(Collected data)
----
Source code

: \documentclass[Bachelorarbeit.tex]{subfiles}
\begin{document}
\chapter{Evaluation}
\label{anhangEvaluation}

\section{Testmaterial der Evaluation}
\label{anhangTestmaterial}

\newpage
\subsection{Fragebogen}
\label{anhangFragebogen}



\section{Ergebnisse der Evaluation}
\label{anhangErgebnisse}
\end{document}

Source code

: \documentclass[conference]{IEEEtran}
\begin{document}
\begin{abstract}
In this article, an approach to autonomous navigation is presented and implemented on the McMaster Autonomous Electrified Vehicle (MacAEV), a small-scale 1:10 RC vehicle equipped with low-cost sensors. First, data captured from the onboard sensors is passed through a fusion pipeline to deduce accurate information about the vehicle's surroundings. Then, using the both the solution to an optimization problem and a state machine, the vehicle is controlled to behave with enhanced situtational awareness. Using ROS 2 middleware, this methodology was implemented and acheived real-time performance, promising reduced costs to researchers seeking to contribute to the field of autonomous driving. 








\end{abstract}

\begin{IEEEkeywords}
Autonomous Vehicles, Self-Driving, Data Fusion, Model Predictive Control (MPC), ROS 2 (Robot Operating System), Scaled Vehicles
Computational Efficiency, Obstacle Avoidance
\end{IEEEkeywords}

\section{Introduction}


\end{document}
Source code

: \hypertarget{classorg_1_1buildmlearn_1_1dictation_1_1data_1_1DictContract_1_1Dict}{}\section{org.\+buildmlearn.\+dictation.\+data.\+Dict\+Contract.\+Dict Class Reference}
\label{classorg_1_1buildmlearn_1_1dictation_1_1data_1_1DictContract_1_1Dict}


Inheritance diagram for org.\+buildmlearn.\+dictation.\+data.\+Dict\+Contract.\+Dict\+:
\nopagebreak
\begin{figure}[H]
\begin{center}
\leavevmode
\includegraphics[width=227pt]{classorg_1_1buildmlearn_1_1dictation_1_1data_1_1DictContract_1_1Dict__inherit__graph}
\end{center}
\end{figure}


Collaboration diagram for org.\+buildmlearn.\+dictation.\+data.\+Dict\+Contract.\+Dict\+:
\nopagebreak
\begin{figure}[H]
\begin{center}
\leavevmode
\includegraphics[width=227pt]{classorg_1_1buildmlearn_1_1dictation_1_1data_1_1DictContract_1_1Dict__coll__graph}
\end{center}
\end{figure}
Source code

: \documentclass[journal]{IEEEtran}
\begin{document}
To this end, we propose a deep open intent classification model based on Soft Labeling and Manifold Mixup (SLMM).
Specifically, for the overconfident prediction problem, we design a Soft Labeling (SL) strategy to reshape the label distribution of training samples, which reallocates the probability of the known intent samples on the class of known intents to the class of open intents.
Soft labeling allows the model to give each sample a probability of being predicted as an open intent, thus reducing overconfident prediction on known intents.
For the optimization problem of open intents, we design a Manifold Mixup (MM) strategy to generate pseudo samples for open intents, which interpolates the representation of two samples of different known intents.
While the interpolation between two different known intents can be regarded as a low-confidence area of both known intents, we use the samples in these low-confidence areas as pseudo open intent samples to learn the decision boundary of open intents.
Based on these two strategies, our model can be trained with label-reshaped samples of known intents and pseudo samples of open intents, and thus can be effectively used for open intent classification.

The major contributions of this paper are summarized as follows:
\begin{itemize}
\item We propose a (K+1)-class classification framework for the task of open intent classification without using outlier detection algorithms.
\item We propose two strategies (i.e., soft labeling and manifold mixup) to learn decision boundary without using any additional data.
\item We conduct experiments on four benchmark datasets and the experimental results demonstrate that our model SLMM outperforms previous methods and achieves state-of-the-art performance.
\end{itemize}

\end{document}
----
_ASSIGNED TASK_
If the string "thus" is in a line of the entries, pick that line out.

_RESPONSE BELOW_
Soft labeling allows the model to give each sample a probability of being predicted as an open intent, thus reducing overconfident prediction on known intents.
Based on these two strategies, our model can be trained with label-reshaped samples of known intents and pseudo samples of open intents, and thus can be effectively used for open intent classification.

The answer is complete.